Tomorrow's not yet today for IoT data analytics

The outlook for the internet of things is about as huge as the amount of data it's being asked to gather and analyze. By 2020, Gartner says we can expect to see 13.5 billion IoT-connected devices and IDC estimates the amount of information produced by IoT technologies will account for 10% of the total data generated from embedded systems. Even today, IoT data analytics offers a potential treasure trove of information that companies can use to formulate marketing campaigns, reduce operating costs, streamline manufacturing processes and influence product development. Yet organizations are approaching the IoT with a good bit of caution, hoping to avoid being overwhelmed by the massive amounts of incoming data. Adding to their cautious approach are a lack of industry standards, concerns about protecting customer information and confusion over what kinds of data are valuable to collect.

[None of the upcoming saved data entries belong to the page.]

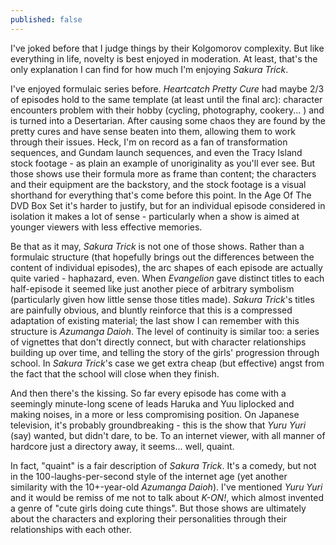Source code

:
 ```yaml
---
published: false
---
```


I've joked before that I judge things by their Kolgomorov complexity. But like everything in life, novelty is best enjoyed in moderation. At least, that's the only explanation I can find for how much I'm enjoying *Sakura Trick*.

I've enjoyed formulaic series before. *Heartcatch Pretty Cure* had maybe 2/3 of episodes hold to the same template (at least until the final arc): character encounters problem with their hobby (cycling, photography, cookery... ) and is turned into a Desertarian. After causing some chaos they are found by the pretty cures and have sense beaten into them, allowing them to work through their issues. Heck, I'm on record as a fan of transformation sequences, and Gundam launch sequences, and even the Tracy Island stock footage - as plain an example of unoriginality as you'll ever see. But those shows use their formula more as frame than content; the characters and their equipment are the backstory, and the stock footage is a visual shorthand for everything that's come before this point. In the Age Of The DVD Box Set it's harder to justify, but for an individual episode considered in isolation it makes a lot of sense - particularly when a show is aimed at younger viewers with less effective memories.

Be that as it may, *Sakura Trick* is not one of those shows. Rather than a formulaic structure (that hopefully brings out the differences between the content of individual episodes), the arc shapes of each episode are actually quite varied - haphazard, even. When *Evangelion* gave distinct titles to each half-episode it seemed like just another piece of arbitrary symbolism (particularly given how little sense those titles made). *Sakura Trick*'s titles are painfully obvious, and bluntly reinforce that this is a compressed adaptation of existing material; the last show I can remember with this structure is *Azumanga Daioh*. The level of continuity is similar too: a series of vignettes that don't directly connect, but with character relationships building up over time, and telling the story of the girls' progression through school. In *Sakura Trick*'s case we get extra cheap (but effective) angst from the fact that the school will close when they finish.

And then there's the kissing. So far every episode has come with a seemingly minute-long scene of leads Haruka and Yuu liplocked and making noises, in a more or less compromising position. On Japanese television, it's probably groundbreaking - this is the show that *Yuru Yuri* (say) wanted, but didn't dare, to be. To an internet viewer, with all manner of hardcore just a directory away, it seems... well, quaint.

In fact, "quaint" is a fair description of *Sakura Trick*. It's a comedy, but not in the 100-laughs-per-second style of the internet age (yet another similarity with the 10+-year-old *Azumanga Daioh*). I've mentioned *Yuru Yuri* and it would be remiss of me not to talk about *K-ON!*, which almost invented a genre of "cute girls doing cute things". But those shows are ultimately about the characters and exploring their personalities through their relationships with each other.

In the cover story of June's Business Information, editor Lauren Horwitz writes that IoT's promise and present-day reality are out of alignment and cites two companies using IoT data analytics with an eye toward managing the resultant explosion of information. "If we started big, it would take us forever to deploy and we'd get more data than we'd know what to do with," says Hexagon Manufacturing Intelligence's business development manager for user experience and innovation.

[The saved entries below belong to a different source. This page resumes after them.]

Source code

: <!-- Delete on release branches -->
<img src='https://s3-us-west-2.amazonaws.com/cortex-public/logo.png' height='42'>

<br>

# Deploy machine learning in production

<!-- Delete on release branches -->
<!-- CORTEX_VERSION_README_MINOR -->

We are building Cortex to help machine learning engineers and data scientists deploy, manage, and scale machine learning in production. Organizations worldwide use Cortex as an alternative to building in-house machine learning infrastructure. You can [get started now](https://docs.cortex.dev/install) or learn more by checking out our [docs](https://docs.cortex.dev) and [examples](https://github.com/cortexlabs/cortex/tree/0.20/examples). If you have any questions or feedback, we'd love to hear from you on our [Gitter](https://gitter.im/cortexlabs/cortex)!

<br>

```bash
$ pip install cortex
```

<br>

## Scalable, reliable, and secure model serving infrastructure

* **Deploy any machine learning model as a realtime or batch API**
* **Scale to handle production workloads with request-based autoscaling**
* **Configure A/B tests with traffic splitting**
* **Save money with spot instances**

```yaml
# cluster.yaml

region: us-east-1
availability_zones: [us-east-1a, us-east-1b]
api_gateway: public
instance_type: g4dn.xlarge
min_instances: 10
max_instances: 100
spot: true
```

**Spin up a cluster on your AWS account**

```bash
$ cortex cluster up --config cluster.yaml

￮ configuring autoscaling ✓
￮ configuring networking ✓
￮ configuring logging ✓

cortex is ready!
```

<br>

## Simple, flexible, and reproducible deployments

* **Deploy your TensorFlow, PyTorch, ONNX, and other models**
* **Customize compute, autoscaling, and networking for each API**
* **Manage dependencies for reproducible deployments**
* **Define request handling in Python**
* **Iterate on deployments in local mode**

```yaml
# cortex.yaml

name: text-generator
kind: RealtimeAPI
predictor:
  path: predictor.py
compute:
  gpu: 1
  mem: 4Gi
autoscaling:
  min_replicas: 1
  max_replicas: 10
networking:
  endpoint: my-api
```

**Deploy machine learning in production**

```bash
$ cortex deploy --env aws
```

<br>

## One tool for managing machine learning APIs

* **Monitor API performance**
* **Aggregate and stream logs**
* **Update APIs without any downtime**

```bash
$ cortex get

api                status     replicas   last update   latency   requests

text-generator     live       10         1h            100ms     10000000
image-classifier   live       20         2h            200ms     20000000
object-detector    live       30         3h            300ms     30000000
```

In another feature, editor Craig Stedman details how Highmark Health uses predictive maintenance software to keep its printing and mailing process running 24/7 without interruption. "We really can't afford to be down at all," says the output services director of HM Health Solutions, a subsidiary of Highmark Health. Stedman then examines ThyssenKrupp Elevator, which is in the early stages of launching predictive maintenance applications to avoid unplanned service outages on its elevators.

Also featured in this issue is an HR manager who automated her company's ancient employee performance review process with the help of talent management software and the comic strip Dilbert.